Few moments of my life have taught me so much about America as the time my friend Franklin stabbed me with a pencil in 9th grade. This was in Ancient History class, where instead of listening to Mr. Dripps (his actual name) explain about the Hittites, I was doing an “imitation imitation” – you know, like an impression of Carol Channing imitating Jimmy Stewart.
I think I was doing Abe Lincoln imitating Mary Tyler Moore, in fact, when Franklin, exasperated, wheeled around from the seat in front of me, jabbed his pencil into my calf and shouted, “Why can’t you just be yourself and shut up?”
It was a good question.
I still have the mark on my leg 50 years later. Apparently graphite pencil scars very frequently turn out to be permanent.
This is not the only scar on my body; at my age – a well-moisturized 62 – I’ve got lots of little dents and bumps to remind me of misadventures past. Each of these scars tells a story, most of them ending happily enough, and not least because, you know, they healed.
Then there are the scars you can’t see, the ones sustained in memory, like the details of my son Sean’s difficult first weeks of life in an infant intensive care unit as doctors worked on his tiny heart. He’s 24 now, and of course remembers nothing of this.
But I remember every second.
These are the things I think about in the middle of the night, waking from some unquiet dream. I imagine everybody has wounds like that; sometimes, the longer ago they happened, the more they hurt.
Injuries to the body heal themselves with time, if you’re lucky. But injuries to the soul are harder.
Finding a way through trauma, of course, is at the heart of therapy, and there are a number of paths people tread in order to find their peace, including the telling of
stories. Seeing a troubled life as a drama, a series of conflicts that, with luck, lead to resolution is one of the ways we reach a state of hard-won grace as we age.
Countries invent stories and myth in order to make sense of trauma, too. One reason the scars of the Civil War have never fully healed is that we’ve never, as a nation, agreed on a single narrative about what it was all for.
Now we are engaged in a great debate about the lessons and meaning of the Trump era. To progressives like me, the past four years have been a period of mendacity, incompetence, racism and – in the end – insurrection. The wounds are fresh.
When I saw Joe Biden and Kamala Harris sworn in, I felt, briefly, as if all the injuries of the past four years might, with time, recede. As Michael Gerber, editor of American Bystander, so poignantly noted on the day of the inauguration, “As a person with a disability, it’s just nice to have a president who won’t make fun of me.”
Disabled people aren’t the only ones who will bear the lingering scars of the Trump era. As an L.G.B.T.Q. American, I’ve spent the past four years fearing that every new day will bring some new indignation – like Ben Carson calling women like me “big hairy men,” or the time the administration considered erasing transgender individuals as a legal entity altogether. Or simply the policy enacted as Mr.
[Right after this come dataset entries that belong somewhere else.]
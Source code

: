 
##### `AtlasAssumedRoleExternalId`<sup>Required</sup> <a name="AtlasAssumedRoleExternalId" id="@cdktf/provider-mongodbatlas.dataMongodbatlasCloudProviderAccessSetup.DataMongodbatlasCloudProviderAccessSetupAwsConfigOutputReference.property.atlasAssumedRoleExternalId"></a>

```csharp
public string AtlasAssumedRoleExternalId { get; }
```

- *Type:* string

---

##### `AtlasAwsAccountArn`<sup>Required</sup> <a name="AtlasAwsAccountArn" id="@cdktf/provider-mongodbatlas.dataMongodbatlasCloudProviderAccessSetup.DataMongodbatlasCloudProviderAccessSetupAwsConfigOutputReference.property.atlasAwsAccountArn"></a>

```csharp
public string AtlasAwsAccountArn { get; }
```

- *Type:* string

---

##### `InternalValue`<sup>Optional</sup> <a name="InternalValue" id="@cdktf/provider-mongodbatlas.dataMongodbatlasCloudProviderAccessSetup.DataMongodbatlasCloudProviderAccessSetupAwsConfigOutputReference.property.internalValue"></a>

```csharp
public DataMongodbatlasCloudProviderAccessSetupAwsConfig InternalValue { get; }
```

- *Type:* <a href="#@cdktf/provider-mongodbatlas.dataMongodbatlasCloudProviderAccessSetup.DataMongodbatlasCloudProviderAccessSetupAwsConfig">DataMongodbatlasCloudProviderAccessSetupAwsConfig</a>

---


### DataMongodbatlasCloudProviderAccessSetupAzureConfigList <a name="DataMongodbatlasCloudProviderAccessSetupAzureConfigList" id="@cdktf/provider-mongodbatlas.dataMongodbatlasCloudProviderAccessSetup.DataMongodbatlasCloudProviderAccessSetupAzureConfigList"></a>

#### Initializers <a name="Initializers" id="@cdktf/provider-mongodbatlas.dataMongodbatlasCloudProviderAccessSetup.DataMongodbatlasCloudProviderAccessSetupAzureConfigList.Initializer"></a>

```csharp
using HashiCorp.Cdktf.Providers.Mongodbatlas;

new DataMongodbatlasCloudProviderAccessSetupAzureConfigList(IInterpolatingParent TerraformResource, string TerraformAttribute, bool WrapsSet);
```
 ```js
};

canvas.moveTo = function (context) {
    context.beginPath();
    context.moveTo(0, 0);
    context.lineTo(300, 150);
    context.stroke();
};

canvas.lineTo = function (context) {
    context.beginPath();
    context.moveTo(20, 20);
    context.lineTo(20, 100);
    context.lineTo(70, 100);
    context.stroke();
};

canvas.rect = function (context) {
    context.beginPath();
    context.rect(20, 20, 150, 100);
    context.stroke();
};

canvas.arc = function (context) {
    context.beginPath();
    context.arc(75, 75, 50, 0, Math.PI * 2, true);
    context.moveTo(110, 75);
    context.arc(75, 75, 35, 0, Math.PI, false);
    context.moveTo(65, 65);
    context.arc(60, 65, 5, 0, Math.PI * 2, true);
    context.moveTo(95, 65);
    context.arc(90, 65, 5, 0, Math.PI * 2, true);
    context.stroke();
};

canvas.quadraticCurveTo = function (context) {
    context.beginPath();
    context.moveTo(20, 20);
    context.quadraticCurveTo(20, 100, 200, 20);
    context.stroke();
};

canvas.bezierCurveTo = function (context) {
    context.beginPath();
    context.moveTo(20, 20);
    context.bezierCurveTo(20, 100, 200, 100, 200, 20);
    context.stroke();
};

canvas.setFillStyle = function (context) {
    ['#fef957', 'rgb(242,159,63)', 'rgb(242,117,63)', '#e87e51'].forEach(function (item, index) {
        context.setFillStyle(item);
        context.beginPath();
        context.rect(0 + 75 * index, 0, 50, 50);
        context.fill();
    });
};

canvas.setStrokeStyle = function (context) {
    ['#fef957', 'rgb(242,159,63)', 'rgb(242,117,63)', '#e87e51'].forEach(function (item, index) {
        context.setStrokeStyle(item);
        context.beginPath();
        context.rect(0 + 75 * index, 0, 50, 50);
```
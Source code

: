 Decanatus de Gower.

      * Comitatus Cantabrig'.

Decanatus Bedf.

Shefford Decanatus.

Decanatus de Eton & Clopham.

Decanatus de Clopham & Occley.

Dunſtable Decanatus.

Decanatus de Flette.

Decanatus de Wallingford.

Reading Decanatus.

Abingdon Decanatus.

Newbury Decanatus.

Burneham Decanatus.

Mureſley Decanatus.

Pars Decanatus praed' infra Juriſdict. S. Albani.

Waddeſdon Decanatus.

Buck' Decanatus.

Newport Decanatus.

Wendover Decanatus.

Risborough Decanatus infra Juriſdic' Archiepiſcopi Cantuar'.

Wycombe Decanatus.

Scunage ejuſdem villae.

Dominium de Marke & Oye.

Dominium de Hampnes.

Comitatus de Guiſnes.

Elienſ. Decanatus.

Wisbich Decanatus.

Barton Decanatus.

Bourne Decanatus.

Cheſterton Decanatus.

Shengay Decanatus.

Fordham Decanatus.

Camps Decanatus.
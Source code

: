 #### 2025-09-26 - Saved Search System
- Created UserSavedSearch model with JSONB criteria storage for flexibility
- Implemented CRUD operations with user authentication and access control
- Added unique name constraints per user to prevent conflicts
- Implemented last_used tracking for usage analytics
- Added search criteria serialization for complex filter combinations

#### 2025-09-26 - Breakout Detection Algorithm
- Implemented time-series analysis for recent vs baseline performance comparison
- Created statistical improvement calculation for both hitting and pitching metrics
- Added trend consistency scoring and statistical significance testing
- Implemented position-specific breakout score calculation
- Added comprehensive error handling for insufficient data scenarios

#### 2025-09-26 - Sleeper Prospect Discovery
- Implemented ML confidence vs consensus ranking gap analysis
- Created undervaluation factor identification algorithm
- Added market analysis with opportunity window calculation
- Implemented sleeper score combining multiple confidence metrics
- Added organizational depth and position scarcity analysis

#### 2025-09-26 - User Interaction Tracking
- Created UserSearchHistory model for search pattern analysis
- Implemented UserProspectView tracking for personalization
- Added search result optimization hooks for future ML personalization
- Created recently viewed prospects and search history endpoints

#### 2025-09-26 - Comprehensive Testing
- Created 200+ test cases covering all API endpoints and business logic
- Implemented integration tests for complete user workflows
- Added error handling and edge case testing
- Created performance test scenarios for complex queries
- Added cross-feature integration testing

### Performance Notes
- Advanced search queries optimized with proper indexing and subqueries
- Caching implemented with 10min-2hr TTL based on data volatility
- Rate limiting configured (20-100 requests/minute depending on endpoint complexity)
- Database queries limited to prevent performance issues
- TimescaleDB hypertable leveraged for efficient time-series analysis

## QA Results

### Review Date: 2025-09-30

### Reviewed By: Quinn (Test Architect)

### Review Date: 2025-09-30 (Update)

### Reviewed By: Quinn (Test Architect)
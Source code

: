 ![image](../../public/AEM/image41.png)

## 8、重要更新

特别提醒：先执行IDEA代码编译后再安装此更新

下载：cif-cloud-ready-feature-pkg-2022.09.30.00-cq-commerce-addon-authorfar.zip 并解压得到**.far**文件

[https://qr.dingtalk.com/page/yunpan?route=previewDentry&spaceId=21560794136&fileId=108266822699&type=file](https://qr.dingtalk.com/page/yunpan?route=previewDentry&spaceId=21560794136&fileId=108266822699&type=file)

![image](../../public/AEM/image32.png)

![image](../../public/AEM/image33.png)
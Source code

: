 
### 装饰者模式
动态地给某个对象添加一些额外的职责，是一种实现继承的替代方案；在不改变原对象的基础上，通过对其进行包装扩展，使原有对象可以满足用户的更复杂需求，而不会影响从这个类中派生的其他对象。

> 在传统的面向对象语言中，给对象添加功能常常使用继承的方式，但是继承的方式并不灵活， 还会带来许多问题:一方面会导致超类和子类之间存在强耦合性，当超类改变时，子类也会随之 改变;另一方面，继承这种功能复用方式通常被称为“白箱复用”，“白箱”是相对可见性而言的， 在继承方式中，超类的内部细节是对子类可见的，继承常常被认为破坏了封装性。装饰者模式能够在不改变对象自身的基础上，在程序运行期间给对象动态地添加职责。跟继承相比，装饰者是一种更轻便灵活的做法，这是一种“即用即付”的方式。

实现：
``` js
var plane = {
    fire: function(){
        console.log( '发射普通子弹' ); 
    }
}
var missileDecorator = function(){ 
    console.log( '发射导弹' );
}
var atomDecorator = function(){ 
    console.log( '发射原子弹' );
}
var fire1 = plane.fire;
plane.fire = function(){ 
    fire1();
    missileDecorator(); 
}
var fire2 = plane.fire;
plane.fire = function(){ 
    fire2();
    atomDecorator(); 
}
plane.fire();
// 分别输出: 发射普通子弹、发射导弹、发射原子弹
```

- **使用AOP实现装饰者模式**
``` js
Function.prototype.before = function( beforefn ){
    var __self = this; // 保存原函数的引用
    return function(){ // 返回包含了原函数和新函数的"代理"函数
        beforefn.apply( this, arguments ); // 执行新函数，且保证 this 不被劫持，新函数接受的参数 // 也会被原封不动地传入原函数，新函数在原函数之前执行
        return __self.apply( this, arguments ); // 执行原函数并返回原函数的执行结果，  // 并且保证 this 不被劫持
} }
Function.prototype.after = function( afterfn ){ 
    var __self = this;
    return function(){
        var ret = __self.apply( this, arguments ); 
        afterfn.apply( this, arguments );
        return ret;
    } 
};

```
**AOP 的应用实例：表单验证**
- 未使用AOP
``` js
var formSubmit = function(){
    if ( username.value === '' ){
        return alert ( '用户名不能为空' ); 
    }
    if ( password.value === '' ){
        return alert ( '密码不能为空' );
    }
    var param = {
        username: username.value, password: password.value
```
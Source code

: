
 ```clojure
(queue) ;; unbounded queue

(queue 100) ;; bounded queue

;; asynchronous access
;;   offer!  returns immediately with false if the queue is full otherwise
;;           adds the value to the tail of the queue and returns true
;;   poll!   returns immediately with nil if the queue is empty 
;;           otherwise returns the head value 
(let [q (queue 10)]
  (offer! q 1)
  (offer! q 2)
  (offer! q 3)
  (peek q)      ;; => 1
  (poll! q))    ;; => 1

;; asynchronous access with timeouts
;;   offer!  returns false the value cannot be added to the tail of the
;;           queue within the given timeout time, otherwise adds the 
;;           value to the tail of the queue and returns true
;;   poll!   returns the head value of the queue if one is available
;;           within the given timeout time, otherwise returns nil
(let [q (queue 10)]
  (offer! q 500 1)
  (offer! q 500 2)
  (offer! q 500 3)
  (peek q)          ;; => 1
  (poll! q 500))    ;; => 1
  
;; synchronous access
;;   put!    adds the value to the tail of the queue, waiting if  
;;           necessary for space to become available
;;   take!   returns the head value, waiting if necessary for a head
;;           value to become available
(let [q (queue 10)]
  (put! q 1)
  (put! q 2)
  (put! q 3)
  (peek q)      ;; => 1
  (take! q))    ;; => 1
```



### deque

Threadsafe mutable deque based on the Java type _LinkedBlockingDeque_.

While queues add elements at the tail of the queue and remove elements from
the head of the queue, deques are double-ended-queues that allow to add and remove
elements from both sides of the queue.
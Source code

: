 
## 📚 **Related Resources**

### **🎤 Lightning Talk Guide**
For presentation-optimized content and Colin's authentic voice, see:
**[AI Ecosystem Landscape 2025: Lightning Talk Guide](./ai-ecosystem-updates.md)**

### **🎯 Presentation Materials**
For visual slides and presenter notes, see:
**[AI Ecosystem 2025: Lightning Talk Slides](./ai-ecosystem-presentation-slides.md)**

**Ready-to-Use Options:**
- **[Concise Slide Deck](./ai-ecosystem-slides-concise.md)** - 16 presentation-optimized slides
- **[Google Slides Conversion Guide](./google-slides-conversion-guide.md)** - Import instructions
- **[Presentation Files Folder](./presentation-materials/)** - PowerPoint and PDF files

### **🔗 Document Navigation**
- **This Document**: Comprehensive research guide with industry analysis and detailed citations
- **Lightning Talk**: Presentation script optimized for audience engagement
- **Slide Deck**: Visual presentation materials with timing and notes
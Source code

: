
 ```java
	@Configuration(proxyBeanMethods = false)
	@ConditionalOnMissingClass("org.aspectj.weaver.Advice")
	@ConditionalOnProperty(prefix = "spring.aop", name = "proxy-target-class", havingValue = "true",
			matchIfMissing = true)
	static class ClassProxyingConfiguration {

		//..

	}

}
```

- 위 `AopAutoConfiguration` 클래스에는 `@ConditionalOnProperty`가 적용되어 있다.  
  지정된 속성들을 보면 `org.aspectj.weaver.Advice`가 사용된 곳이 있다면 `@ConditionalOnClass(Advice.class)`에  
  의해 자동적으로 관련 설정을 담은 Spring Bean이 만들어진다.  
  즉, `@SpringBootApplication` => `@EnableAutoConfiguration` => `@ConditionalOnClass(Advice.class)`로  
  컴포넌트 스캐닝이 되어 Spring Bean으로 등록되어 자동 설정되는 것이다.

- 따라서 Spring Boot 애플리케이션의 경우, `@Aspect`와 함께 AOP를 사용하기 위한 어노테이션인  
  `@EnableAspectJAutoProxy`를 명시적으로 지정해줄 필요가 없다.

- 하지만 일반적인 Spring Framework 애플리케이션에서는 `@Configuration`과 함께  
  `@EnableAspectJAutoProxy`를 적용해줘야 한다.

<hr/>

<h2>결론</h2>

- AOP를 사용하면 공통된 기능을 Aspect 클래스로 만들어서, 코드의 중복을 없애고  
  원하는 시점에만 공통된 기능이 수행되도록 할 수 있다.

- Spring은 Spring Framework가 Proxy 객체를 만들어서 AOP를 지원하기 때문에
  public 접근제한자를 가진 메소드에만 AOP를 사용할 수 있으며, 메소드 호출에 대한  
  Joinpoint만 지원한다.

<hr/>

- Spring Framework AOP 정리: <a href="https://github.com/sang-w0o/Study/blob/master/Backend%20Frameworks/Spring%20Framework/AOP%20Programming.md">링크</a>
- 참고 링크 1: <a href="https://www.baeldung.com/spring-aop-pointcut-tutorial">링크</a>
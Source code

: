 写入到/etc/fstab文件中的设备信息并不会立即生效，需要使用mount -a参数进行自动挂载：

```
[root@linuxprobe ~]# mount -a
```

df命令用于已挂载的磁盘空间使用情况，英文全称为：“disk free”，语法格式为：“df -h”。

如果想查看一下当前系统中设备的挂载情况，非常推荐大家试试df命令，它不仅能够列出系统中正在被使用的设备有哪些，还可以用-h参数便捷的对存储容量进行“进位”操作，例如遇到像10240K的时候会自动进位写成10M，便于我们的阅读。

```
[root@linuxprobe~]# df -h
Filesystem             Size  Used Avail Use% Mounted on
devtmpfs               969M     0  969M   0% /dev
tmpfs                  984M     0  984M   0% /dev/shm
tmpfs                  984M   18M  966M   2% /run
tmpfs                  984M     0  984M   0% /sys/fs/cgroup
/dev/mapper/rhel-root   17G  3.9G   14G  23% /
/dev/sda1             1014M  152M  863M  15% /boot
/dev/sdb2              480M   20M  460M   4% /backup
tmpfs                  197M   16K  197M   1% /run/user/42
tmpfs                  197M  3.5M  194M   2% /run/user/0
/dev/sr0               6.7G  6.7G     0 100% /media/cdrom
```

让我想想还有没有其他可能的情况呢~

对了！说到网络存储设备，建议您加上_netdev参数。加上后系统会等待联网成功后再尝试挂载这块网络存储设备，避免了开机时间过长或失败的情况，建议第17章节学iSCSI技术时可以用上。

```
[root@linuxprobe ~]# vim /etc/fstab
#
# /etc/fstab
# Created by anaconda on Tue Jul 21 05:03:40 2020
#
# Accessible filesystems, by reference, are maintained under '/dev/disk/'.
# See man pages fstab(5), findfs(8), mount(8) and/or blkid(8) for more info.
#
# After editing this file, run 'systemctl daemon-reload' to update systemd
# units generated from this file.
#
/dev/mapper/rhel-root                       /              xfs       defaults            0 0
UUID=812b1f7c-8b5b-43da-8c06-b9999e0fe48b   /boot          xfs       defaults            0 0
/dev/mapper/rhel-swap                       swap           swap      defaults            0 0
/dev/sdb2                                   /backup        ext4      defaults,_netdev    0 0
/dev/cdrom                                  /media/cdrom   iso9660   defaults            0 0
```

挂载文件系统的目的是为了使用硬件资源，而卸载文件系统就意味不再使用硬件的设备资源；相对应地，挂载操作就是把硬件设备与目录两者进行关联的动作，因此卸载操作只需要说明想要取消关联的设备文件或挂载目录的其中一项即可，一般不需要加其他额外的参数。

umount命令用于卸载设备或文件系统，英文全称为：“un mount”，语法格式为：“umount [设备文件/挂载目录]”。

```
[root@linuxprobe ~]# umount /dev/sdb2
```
Trump was on his way out the door, wiping out nondiscrimination protections for queer Americans.
Now we’re on Month 1 of the Biden/Harris years, and for many progressives, it’s with a hearty sigh of relief. I wept at the inauguration; I actually stood up for the Pledge of Allegiance and sang along with the national anthem. Nonetheless, the scars of the Trump years are likely to endure. A new era, alas, doesn’t mean that the last one didn’t happen. I learned in the most personal way imaginable that one’s country can suddenly turn on you, that the progress that you think is being made can be wiped out in an instant.
Which raises the question: How can time heal our wounds when the underlying diseases – racism, xenophobia, hatreds of every stripe – continue to flourish and thrive? How can we ever get past Donald Trump, when so many people seem unwilling to let him go?
What do we learn from our scars? Are they just a reminder of the traumas we’ve experienced, things that remind us how easily wounded we really are? Or are we to look upon our dents and marks with wisdom, and understand these wounds really did heal with time – that the pain that once defined our lives will not last forever?
Franklin and I, for our part, have found common ground after 50 years. (We never did stop being friends.) He allows it was wrong to stab me with his pencil, and I admit that there are times when I can be more than a little annoying. In hindsight, he was not wrong when he urged me to “just be yourself and shut up.”
But the idea behind an imitation imitation was not unsound, either. After all, what else was I trying to do, in my awkward teenage way, besides bringing together two things that you wouldn’t normally think of as being in harmony and finding a new story in that union?
As Mary Tyler Moore imitating Abe Lincoln might have said: “Oh, Mr. Grant. Let us strive on to finish the work we are in and to bind up the nation’s wounds.”